*** Opening INPUT ***
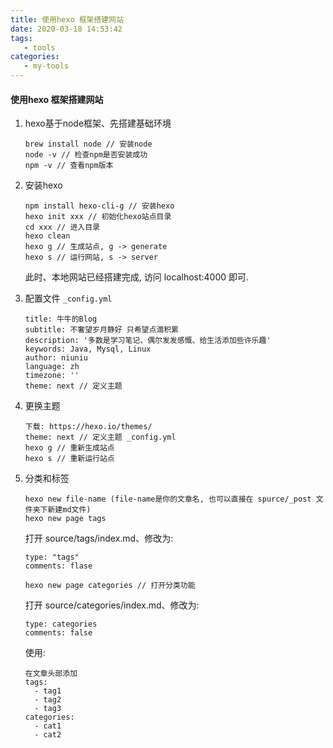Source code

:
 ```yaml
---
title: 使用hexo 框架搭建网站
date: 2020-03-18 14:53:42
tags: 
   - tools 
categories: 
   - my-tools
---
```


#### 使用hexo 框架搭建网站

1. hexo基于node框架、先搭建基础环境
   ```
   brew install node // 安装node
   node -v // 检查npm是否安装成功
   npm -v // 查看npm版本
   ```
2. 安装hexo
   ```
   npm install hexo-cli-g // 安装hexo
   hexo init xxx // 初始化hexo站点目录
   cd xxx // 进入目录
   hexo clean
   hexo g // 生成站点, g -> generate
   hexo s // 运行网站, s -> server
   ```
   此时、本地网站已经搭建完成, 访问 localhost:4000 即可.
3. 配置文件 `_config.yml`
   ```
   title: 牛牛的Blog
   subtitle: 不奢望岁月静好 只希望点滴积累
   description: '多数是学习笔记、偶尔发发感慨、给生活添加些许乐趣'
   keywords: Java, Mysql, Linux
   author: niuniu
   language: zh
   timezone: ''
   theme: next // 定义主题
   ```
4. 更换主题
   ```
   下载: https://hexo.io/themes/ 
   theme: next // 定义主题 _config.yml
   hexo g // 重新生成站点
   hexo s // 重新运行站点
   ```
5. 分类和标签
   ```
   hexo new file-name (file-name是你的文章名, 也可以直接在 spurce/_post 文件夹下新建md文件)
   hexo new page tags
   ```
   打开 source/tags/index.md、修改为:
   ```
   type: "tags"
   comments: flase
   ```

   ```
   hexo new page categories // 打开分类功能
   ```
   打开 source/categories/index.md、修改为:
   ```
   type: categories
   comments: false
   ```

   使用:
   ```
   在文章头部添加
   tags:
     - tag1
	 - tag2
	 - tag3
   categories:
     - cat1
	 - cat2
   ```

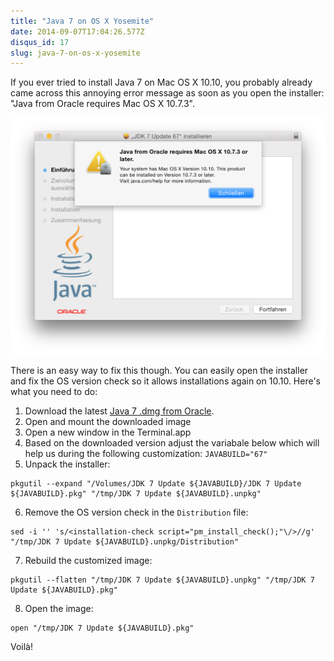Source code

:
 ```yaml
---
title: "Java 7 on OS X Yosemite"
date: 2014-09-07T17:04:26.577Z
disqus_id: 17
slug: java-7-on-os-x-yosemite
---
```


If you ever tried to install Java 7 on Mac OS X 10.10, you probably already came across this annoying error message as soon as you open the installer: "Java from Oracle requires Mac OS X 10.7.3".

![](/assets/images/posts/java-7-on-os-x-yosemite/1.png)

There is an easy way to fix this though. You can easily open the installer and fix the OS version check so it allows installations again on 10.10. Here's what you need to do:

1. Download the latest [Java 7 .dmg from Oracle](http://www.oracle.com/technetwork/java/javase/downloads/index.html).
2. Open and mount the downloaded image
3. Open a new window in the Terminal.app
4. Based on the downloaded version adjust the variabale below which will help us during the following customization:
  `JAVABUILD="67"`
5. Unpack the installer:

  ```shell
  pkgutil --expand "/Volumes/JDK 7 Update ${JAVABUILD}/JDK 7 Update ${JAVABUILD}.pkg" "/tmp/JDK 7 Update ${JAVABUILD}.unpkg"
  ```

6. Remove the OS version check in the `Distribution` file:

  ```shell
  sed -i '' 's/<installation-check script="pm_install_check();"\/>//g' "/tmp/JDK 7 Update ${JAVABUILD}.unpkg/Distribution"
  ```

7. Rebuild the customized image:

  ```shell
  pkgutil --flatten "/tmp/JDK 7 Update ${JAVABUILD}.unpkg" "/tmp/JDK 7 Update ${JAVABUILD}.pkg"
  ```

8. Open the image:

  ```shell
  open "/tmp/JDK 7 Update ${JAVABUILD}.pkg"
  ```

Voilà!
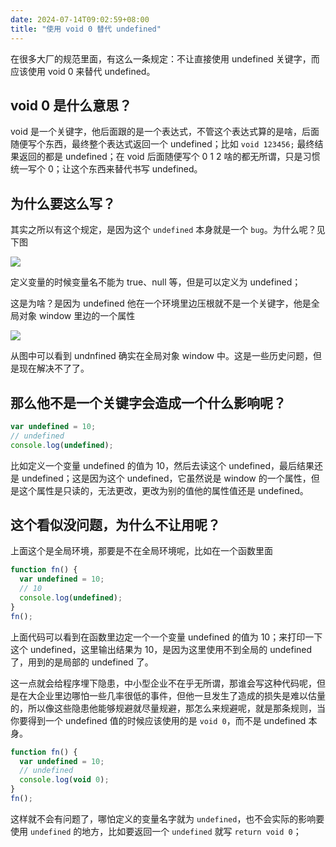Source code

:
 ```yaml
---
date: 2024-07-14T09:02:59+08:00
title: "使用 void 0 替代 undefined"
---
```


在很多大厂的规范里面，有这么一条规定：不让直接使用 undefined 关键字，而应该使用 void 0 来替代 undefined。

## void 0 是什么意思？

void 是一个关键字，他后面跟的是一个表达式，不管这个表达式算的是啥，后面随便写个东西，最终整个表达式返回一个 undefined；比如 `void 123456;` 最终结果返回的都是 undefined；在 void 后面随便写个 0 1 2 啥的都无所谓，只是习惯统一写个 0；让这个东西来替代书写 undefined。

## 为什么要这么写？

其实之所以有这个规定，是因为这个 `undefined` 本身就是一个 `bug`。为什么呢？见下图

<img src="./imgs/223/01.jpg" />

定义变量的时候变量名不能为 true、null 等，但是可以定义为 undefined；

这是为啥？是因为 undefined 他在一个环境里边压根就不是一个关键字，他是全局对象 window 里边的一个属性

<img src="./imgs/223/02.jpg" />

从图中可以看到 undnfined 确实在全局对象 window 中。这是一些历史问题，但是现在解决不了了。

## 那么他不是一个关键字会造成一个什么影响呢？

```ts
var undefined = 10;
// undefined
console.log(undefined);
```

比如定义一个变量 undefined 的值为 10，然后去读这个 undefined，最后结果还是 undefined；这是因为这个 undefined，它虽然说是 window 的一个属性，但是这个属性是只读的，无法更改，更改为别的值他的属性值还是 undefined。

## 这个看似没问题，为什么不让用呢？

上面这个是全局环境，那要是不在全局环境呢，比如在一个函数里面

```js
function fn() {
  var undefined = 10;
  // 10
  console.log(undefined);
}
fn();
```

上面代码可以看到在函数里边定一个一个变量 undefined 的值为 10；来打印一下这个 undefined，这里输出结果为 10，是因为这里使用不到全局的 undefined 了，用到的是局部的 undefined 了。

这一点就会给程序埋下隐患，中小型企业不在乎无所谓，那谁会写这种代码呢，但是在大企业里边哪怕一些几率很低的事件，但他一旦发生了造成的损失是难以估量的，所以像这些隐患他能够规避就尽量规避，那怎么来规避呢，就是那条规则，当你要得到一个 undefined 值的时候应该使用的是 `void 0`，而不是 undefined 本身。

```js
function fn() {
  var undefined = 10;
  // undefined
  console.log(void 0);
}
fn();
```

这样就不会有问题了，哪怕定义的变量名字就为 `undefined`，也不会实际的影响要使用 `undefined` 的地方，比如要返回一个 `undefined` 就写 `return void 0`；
*** Closing INPUT ***
Each line of the data that holds "Oracle" should be copied.

If you ever tried to install Java 7 on Mac OS X 10.10, you probably already came across this annoying error message as soon as you open the installer: "Java from Oracle requires Mac OS X 10.7.3".
1. Download the latest [Java 7 .dmg from Oracle](http://www.oracle.com/technetwork/java/javase/downloads/index.html).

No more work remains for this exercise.